Now MOVE in general may sound like a good "organization" since violence isn't exactly their motto, but it's far from it.
Now you're probably wondering, WHAT IS MOVE? Well, it's a black group of people who all have the same last name (Africa) and live by nature. They object to Technology even though they drive cars and use telephones. A contradiction if there ever was one. It was founded in 1972 by John Africa. Also known as such for creating a set of guidelines which are known as the MOVE's bible. He's like a black Jesus except in this documentary he's slightly glossed over. I would have liked to have known more about John Africa, but I guess this is more about the tragedy instead. Oh well.
Even though MOVE is mainly peaceful, there lifestyle is anything from it. They live like animals and denigrate entirely from anything the outside world does. It's kind of like what a teenager does when they want to defy society. They rebel against it. That sort of sums up their cause. Like I mentioned, contradicting attitudes within their own "organization" is also equal to the state of their very own religion.
Their biggest flaw was to incorporate their own religion, but what the problem is if a religion is the basis for all life than why put yourself in one that restricts it. Religion usually restricts life because you're forcing yourself into a corner with rules and regulations or commandments. I have nothing against religion and do believe in God to a certain extent, but I am open enough to the wait and see attitude of when we die. We can never really be sure until we reach that point of no return. MOVE, however, wanted just one thing and that was THERE thing.
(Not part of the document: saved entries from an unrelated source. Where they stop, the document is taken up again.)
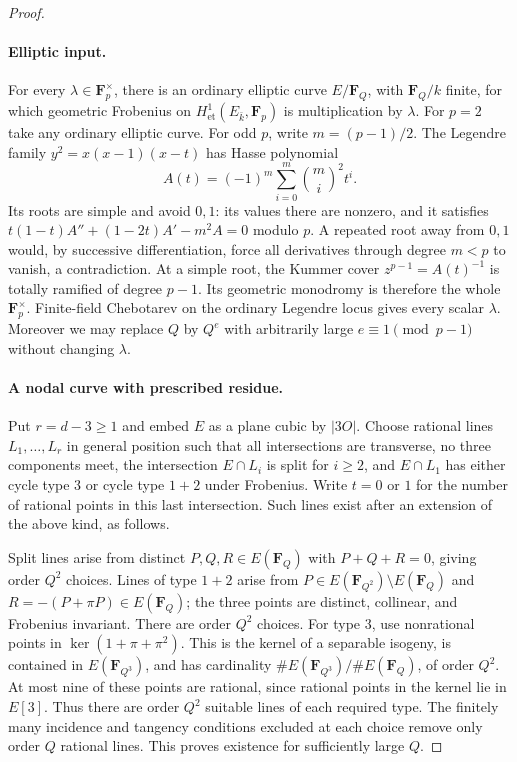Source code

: \begin{proof}

\paragraph{Elliptic input.}
For every $\lambda\in\mathbf F_p^\times$, there is an ordinary elliptic
curve $E/\mathbf F_Q$, with $\mathbf F_Q/k$ finite, for which geometric
Frobenius on $H^1_{\mathrm{et}}(E_{\bar k},\mathbf F_p)$ is multiplication
by $\lambda$.  For $p=2$ take any ordinary elliptic curve.  For odd $p$,
write $m=(p-1)/2$.  The Legendre family
$y^2=x(x-1)(x-t)$ has Hasse polynomial
\[
 A(t)=(-1)^m\sum_{i=0}^{m}\binom mi^2t^i.
\]
Its roots are simple and avoid $0,1$: its values there are nonzero,
and it satisfies
$t(1-t)A''+(1-2t)A'-m^2A=0$ modulo $p$.
A repeated root away from $0,1$ would, by successive differentiation,
force all derivatives through degree $m<p$ to vanish, a contradiction.
At a simple root, the Kummer cover $z^{p-1}=A(t)^{-1}$ is totally
ramified of degree $p-1$.  Its geometric monodromy is therefore the
whole $\mathbf F_p^\times$.  Finite-field Chebotarev on the ordinary
Legendre locus gives every scalar $\lambda$.
Moreover we may replace $Q$ by $Q^e$ with arbitrarily large
$e\equiv1\pmod{p-1}$ without changing $\lambda$.

\paragraph{A nodal curve with prescribed residue.}
Put $r=d-3\geq1$ and embed $E$ as a plane cubic by $|3O|$.
Choose rational lines $L_1,\ldots,L_r$ in general position such that
all intersections are transverse, no three components meet, the
intersection $E\cap L_i$ is split for $i\geq2$, and
$E\cap L_1$ has either cycle type $3$ or cycle type $1+2$ under
Frobenius.  Write $t=0$ or $1$ for the number of rational points in
this last intersection.  Such lines exist after an extension of the
above kind, as follows.

Split lines arise from distinct $P,Q,R\in E(\mathbf F_Q)$ with
$P+Q+R=0$, giving order $Q^2$ choices.  Lines of type $1+2$ arise from
$P\in E(\mathbf F_{Q^2})\setminus E(\mathbf F_Q)$ and
$R=-(P+\pi P)\in E(\mathbf F_Q)$; the three points are distinct,
collinear, and Frobenius invariant.  There are order $Q^2$ choices.
For type $3$, use nonrational points in
$\ker(1+\pi+\pi^2)$.  This is the kernel of a separable isogeny,
is contained in $E(\mathbf F_{Q^3})$, and has cardinality
$\#E(\mathbf F_{Q^3})/\#E(\mathbf F_Q)$, of order $Q^2$.
At most nine of these points are rational, since rational points in
the kernel lie in $E[3]$.  Thus there are order $Q^2$ suitable lines
of each required type.  The finitely many incidence and tangency
conditions excluded at each choice remove only order $Q$ rational
lines.  This proves existence for sufficiently large $Q$.


\end{proof}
Since they figured that Christians, Catholics and other religions get to have theirs, why shouldn't they?
This documentary brings up a LOT of moral questions and will challenge you on what is right and what is wrong. Frankly, I believe what the extremes the Philly mayor at the time did and the police were wrong. I also believe that what MOVE was doing was wrong as well. They were shit disturbers who populated a nice, predominately black neighborhood by creating noise and chaos. Even the newly appointed (and first) black mayor of Philly would prove to be annoyed by MOVE and would contribute more to what the previous white mayor did before him when containing the issue of this "organization". What would happen would be an excessive excuse of power over a group.
Was MOVE a terrorist threat? No. Were they stupid? Yes. Were the Philly police wrong? Yes & NO. When a group defies THE system they best be prepared for either death or prison. MOVE didn't do anything but cost people their homes and put people out on the streets. They provided absolutely no progress for their children, but instead wanted to go back to the old ways. Amish people they were not, but they certainly tried!
This documentary is edited together from news reports and court hearings along with other documented stuff that revolved around the MOVE "organization". It was a powerful and well-made documentary that showed a moment in history that was so stupid.